Tagged: people
RAPID Agile: Customer Focus – Defect Management
Before we dive back into defining an approach that mixes Product and Custom focus, we should probably ask “How does one focus on the customer?”
In an ideal world there are no defects; but since there are, and customers expect them to be resolved, an ideal approach balances itself between being proactive and reactive; proactively resolve reported/discovered defects and appropriately manage escalations. On the surface, one focuses on the customer by making sure that the defects are fixed before a customer reports them and if a customer reports them, they are addressed promptly (top priority of course) and the customer is satisfied – below the surface, defect management and prioritization play an important role towards our customer focus as this tells us how soon we can (and will) actually resolve defects.

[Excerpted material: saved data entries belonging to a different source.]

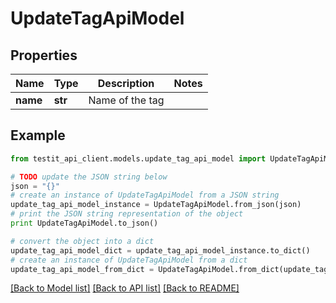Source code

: # UpdateTagApiModel


## Properties
Name | Type | Description | Notes
------------ | ------------- | ------------- | -------------
**name** | **str** | Name of the tag | 

## Example

```python
from testit_api_client.models.update_tag_api_model import UpdateTagApiModel

# TODO update the JSON string below
json = "{}"
# create an instance of UpdateTagApiModel from a JSON string
update_tag_api_model_instance = UpdateTagApiModel.from_json(json)
# print the JSON string representation of the object
print UpdateTagApiModel.to_json()

# convert the object into a dict
update_tag_api_model_dict = update_tag_api_model_instance.to_dict()
# create an instance of UpdateTagApiModel from a dict
update_tag_api_model_from_dict = UpdateTagApiModel.from_dict(update_tag_api_model_dict)
```
[[Back to Model list]](../README.md#documentation-for-models) [[Back to API list]](../README.md#documentation-for-api-endpoints) [[Back to README]](../README.md)


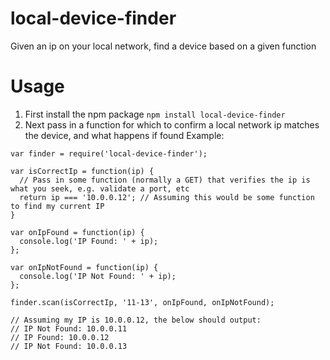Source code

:# local-device-finder
Given an ip on your local network, find a device based on a given function

# Usage
1. First install the npm package `npm install local-device-finder`
1. Next pass in a function for which to confirm a local network ip matches the device, and what happens if found
Example:
```
var finder = require('local-device-finder');

var isCorrectIp = function(ip) {
  // Pass in some function (normally a GET) that verifies the ip is what you seek, e.g. validate a port, etc
  return ip === '10.0.0.12'; // Assuming this would be some function to find my current IP
}

var onIpFound = function(ip) {
  console.log('IP Found: ' + ip);
};

var onIpNotFound = function(ip) {
  console.log('IP Not Found: ' + ip);
};

finder.scan(isCorrectIp, '11-13', onIpFound, onIpNotFound);

// Assuming my IP is 10.0.0.12, the below should output:
// IP Not Found: 10.0.0.11
// IP Found: 10.0.0.12
// IP Not Found: 10.0.0.13
```
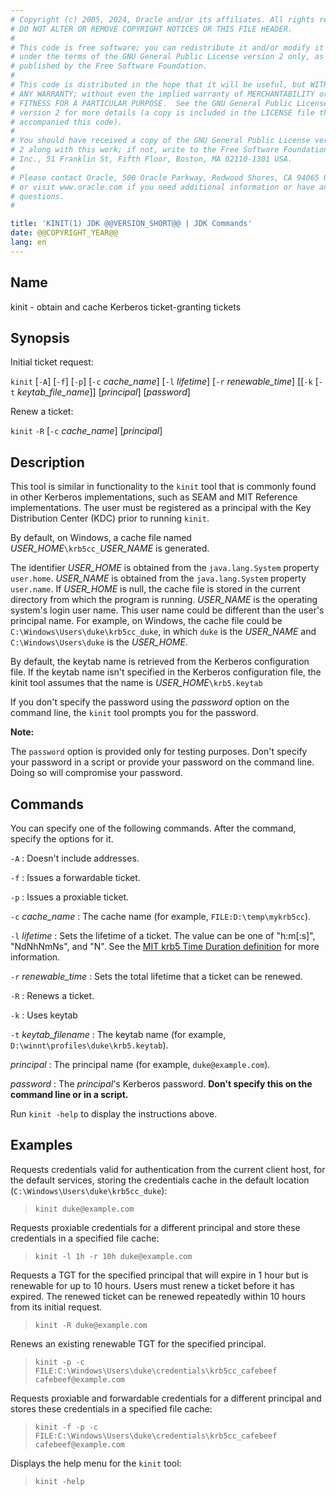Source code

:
 ```yaml
---
# Copyright (c) 2005, 2024, Oracle and/or its affiliates. All rights reserved.
# DO NOT ALTER OR REMOVE COPYRIGHT NOTICES OR THIS FILE HEADER.
#
# This code is free software; you can redistribute it and/or modify it
# under the terms of the GNU General Public License version 2 only, as
# published by the Free Software Foundation.
#
# This code is distributed in the hope that it will be useful, but WITHOUT
# ANY WARRANTY; without even the implied warranty of MERCHANTABILITY or
# FITNESS FOR A PARTICULAR PURPOSE.  See the GNU General Public License
# version 2 for more details (a copy is included in the LICENSE file that
# accompanied this code).
#
# You should have received a copy of the GNU General Public License version
# 2 along with this work; if not, write to the Free Software Foundation,
# Inc., 51 Franklin St, Fifth Floor, Boston, MA 02110-1301 USA.
#
# Please contact Oracle, 500 Oracle Parkway, Redwood Shores, CA 94065 USA
# or visit www.oracle.com if you need additional information or have any
# questions.
#

title: 'KINIT(1) JDK @@VERSION_SHORT@@ | JDK Commands'
date: @@COPYRIGHT_YEAR@@
lang: en
---
```


## Name

kinit - obtain and cache Kerberos ticket-granting tickets

## Synopsis

Initial ticket request:

`kinit` \[`-A`\] \[`-f`\] \[`-p`\] \[`-c` *cache\_name*\] \[`-l` *lifetime*\]
\[`-r` *renewable\_time*\] \[\[`-k` \[`-t` *keytab\_file\_name*\]\]
\[*principal*\] \[*password*\]

Renew a ticket:

`kinit` `-R` \[`-c` *cache\_name*\] \[*principal*\]

## Description

This tool is similar in functionality to the `kinit` tool that is commonly
found in other Kerberos implementations, such as SEAM and MIT Reference
implementations. The user must be registered as a principal with the Key
Distribution Center (KDC) prior to running `kinit`.

By default, on Windows, a cache file named *USER\_HOME*`\krb5cc_`*USER\_NAME*
is generated.

The identifier *USER\_HOME* is obtained from the `java.lang.System` property
`user.home`. *USER\_NAME* is obtained from the `java.lang.System` property
`user.name`. If *USER\_HOME* is null, the cache file is stored in the current
directory from which the program is running. *USER\_NAME* is the operating
system's login user name. This user name could be different than the user's
principal name. For example, on Windows, the cache file could be
`C:\Windows\Users\duke\krb5cc_duke`, in which `duke` is the *USER\_NAME* and
`C:\Windows\Users\duke` is the *USER\_HOME*.

By default, the keytab name is retrieved from the Kerberos configuration file.
If the keytab name isn't specified in the Kerberos configuration file, the
kinit tool assumes that the name is *USER\_HOME*`\krb5.keytab`

If you don't specify the password using the *password* option on the command
line, the `kinit` tool prompts you for the password.

**Note:**

The `password` option is provided only for testing purposes. Don't specify your
password in a script or provide your password on the command line. Doing so
will compromise your password.

## Commands

You can specify one of the following commands. After the command, specify the
options for it.

`-A`
:   Doesn't include addresses.

`-f`
:   Issues a forwardable ticket.

`-p`
:   Issues a proxiable ticket.

`-c` *cache\_name*
:   The cache name (for example, `FILE:D:\temp\mykrb5cc`).

`-l` *lifetime*
:   Sets the lifetime of a ticket. The value can be one of "h:m[:s]",
    "NdNhNmNs", and "N". See the [MIT krb5 Time Duration definition](
    http://web.mit.edu/kerberos/krb5-1.17/doc/basic/date_format.html#duration)
    for more information.

`-r` *renewable\_time*
:   Sets the total lifetime that a ticket can be renewed.

`-R`
:   Renews a ticket.

`-k`
:   Uses keytab

`-t` *keytab\_filename*
:   The keytab name (for example, `D:\winnt\profiles\duke\krb5.keytab`).

*principal*
:   The principal name (for example, `duke@example.com`).

*password*
:   The *principal*'s Kerberos password. **Don't specify this on the command
    line or in a script.**

Run `kinit -help` to display the instructions above.

## Examples

Requests credentials valid for authentication from the current client host, for
the default services, storing the credentials cache in the default location
(`C:\Windows\Users\duke\krb5cc_duke`):

>   `kinit duke@example.com`

Requests proxiable credentials for a different principal and store these
credentials in a specified file cache:

>   `kinit -l 1h -r 10h duke@example.com`

Requests a TGT for the specified principal that will expire in 1 hour but
is renewable for up to 10 hours. Users must renew a ticket before it has
expired. The renewed ticket can be renewed repeatedly within 10 hours
from its initial request.

>   `kinit -R duke@example.com`

Renews an existing renewable TGT for the specified principal.

>   `kinit -p -c FILE:C:\Windows\Users\duke\credentials\krb5cc_cafebeef
    cafebeef@example.com`

Requests proxiable and forwardable credentials for a different principal and
stores these credentials in a specified file cache:

>   `kinit -f -p -c FILE:C:\Windows\Users\duke\credentials\krb5cc_cafebeef
    cafebeef@example.com`

Displays the help menu for the `kinit` tool:

>   `kinit -help`
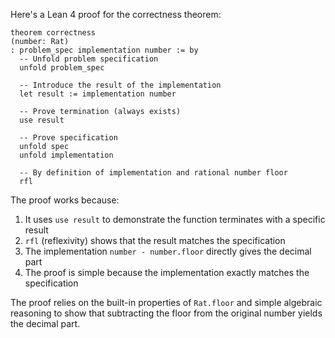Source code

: Here's a Lean 4 proof for the correctness theorem:

```lean
theorem correctness
(number: Rat)
: problem_spec implementation number := by
  -- Unfold problem specification
  unfold problem_spec
  
  -- Introduce the result of the implementation
  let result := implementation number
  
  -- Prove termination (always exists)
  use result
  
  -- Prove specification 
  unfold spec
  unfold implementation
  
  -- By definition of implementation and rational number floor
  rfl
```

The proof works because:
1. It uses `use result` to demonstrate the function terminates with a specific result
2. `rfl` (reflexivity) shows that the result matches the specification
3. The implementation `number - number.floor` directly gives the decimal part
4. The proof is simple because the implementation exactly matches the specification

The proof relies on the built-in properties of `Rat.floor` and simple algebraic reasoning to show that subtracting the floor from the original number yields the decimal part.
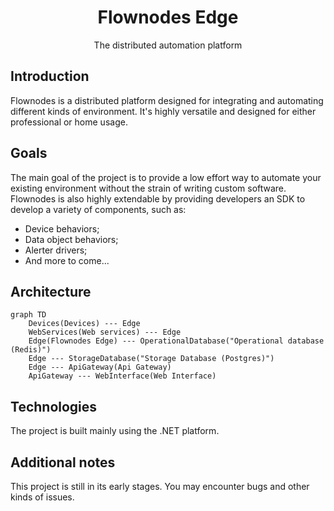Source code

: <h1 align="center">Flownodes Edge</h1>

<p align="center">The distributed automation platform</p>

## Introduction

Flownodes is a distributed platform designed for integrating and automating different kinds of environment. It's highly versatile and designed for either professional or home usage.

## Goals

The main goal of the project is to provide a low effort way to automate your existing environment without the strain of writing custom software.
Flownodes is also highly extendable by providing developers an SDK to develop a variety of components, such as:

- Device behaviors;
- Data object behaviors;
- Alerter drivers;
- And more to come...

## Architecture

```mermaid
graph TD
    Devices(Devices) --- Edge
    WebServices(Web services) --- Edge
    Edge(Flownodes Edge) --- OperationalDatabase("Operational database (Redis)")
    Edge --- StorageDatabase("Storage Database (Postgres)")
    Edge --- ApiGateway(Api Gateway)
    ApiGateway --- WebInterface(Web Interface)
```

## Technologies

The project is built mainly using the .NET platform.

## Additional notes

This project is still in its early stages. You may encounter bugs and other kinds of issues.

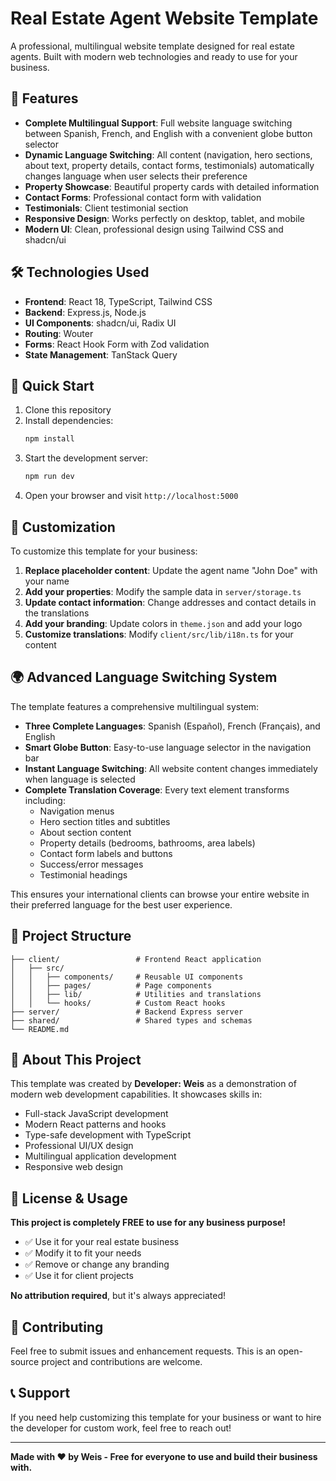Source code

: # Real Estate Agent Website Template

A professional, multilingual website template designed for real estate agents. Built with modern web technologies and ready to use for your business.

## 🌟 Features

- **Complete Multilingual Support**: Full website language switching between Spanish, French, and English with a convenient globe button selector
- **Dynamic Language Switching**: All content (navigation, hero sections, about text, property details, contact forms, testimonials) automatically changes language when user selects their preference
- **Property Showcase**: Beautiful property cards with detailed information
- **Contact Forms**: Professional contact form with validation
- **Testimonials**: Client testimonial section
- **Responsive Design**: Works perfectly on desktop, tablet, and mobile
- **Modern UI**: Clean, professional design using Tailwind CSS and shadcn/ui

## 🛠️ Technologies Used

- **Frontend**: React 18, TypeScript, Tailwind CSS
- **Backend**: Express.js, Node.js
- **UI Components**: shadcn/ui, Radix UI
- **Routing**: Wouter
- **Forms**: React Hook Form with Zod validation
- **State Management**: TanStack Query

## 🚀 Quick Start

1. Clone this repository
2. Install dependencies:
   ```bash
   npm install
   ```
3. Start the development server:
   ```bash
   npm run dev
   ```
4. Open your browser and visit `http://localhost:5000`

## 📝 Customization

To customize this template for your business:

1. **Replace placeholder content**: Update the agent name "John Doe" with your name
2. **Add your properties**: Modify the sample data in `server/storage.ts`
3. **Update contact information**: Change addresses and contact details in the translations
4. **Add your branding**: Update colors in `theme.json` and add your logo
5. **Customize translations**: Modify `client/src/lib/i18n.ts` for your content

## 🌍 Advanced Language Switching System

The template features a comprehensive multilingual system:

- **Three Complete Languages**: Spanish (Español), French (Français), and English
- **Smart Globe Button**: Easy-to-use language selector in the navigation bar
- **Instant Language Switching**: All website content changes immediately when language is selected
- **Complete Translation Coverage**: Every text element transforms including:
  - Navigation menus
  - Hero section titles and subtitles
  - About section content
  - Property details (bedrooms, bathrooms, area labels)
  - Contact form labels and buttons
  - Success/error messages
  - Testimonial headings

This ensures your international clients can browse your entire website in their preferred language for the best user experience.

## 📂 Project Structure

```
├── client/                 # Frontend React application
│   ├── src/
│   │   ├── components/     # Reusable UI components
│   │   ├── pages/          # Page components
│   │   ├── lib/            # Utilities and translations
│   │   └── hooks/          # Custom React hooks
├── server/                 # Backend Express server
├── shared/                 # Shared types and schemas
└── README.md
```

## 🎯 About This Project

This template was created by **Developer: Weis** as a demonstration of modern web development capabilities. It showcases skills in:

- Full-stack JavaScript development
- Modern React patterns and hooks
- Type-safe development with TypeScript
- Professional UI/UX design
- Multilingual application development
- Responsive web design

## 📄 License & Usage

**This project is completely FREE to use for any business purpose!**

- ✅ Use it for your real estate business
- ✅ Modify it to fit your needs
- ✅ Remove or change any branding
- ✅ Use it for client projects

**No attribution required**, but it's always appreciated!

## 🤝 Contributing

Feel free to submit issues and enhancement requests. This is an open-source project and contributions are welcome.

## 📞 Support

If you need help customizing this template for your business or want to hire the developer for custom work, feel free to reach out!

---

**Made with ❤️ by Weis - Free for everyone to use and build their business with.**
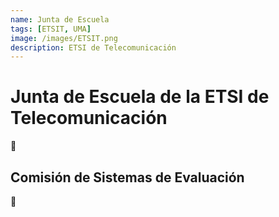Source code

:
 ```yaml
---
name: Junta de Escuela
tags: [ETSIT, UMA]
image: /images/ETSIT.png
description: ETSI de Telecomunicación
---
```


# Junta de Escuela de la ETSI de Telecomunicación
🚧

<!--
Como representante de estudiantes.
He participado en los debates sobre la organización y funcionamiento del centro, sus titulaciones y las actividades que se llevan a cabo.
-->

## Comisión de Sistemas de Evaluación
🚧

The list below doesn’t capture all possible approaches in resolving defects; it captures approaches that I have had some experience with (I recommend that you certainly do not try the first one):
Don’t resolve them- Push the defect to the original developer, or the developer most familiar with the functionality for resolution.
- Allocate time for the first available developer to pull a defect in and resolve.
- Have a defect duty rotation where a person (or team) resolves only defects for a time period
- Have a dedicated team for defect resolution.
- … Some other create ways to resolve reported defects..
Always push to most familiar
Pushing the defect to the most familiar sounds like a great idea and in many cases it is because the one most familiar would be able to resolve quickest and positively impacts customer experience. The issue with this approach is that the most familiar person might be involved with something that has a higher priority than this defect, or is out on PTO and would not be able to resolve for another 2 weeks. Let’s say it takes someone familiar with the code to resolve in 1 hour but takes someone not familiar with the code 6 hours. If the defect goes to the person currently tied up and is most familiar, the customer will have to wait a minimum of 2 weeks + 1 hour; however, if it goes to the person not currently tied up and is least familiar, the customer will have to wait a minimum of 6 hours. Being collaborative and available for the team may improve the turnaround time on average, but a hard coded “always send to the one who created it” may not be the best approach.
Allocate time to pull
Allocating time towards the end of an iteration, development or whatever, towards “defect resolution” allows the team to first get the scheduled work out of the way, and “if” there is time, someone may pick something up from the backlog of defects. The issue with this approach is that if the development cycles are fully booked (maybe there is a hard date) and there is any risk or complexity that might lead to developers putting in all they have to meet the delivery; defect resolution gets thrown on the back burner. In most cases where the approach is “allocate time to pull defects”, the unspoken rule is that new products come first, defects second – unless; where the “unless” is for escalations and chaos/fire-fighting instances. For agile teams, if the time allocated towards defect resolution does not change from sprint to sprint, then there is no impact to velocity; however, if the time allocation is not fixed the velocity can get impacted depending on how much time is spent on defect resolutions (usually hours) vs. features (SP’s)…. You could estimate defects in story-points but this can lead to additional issues that will need to be worked out… i.e. do you really want to hold a sprint back? etc..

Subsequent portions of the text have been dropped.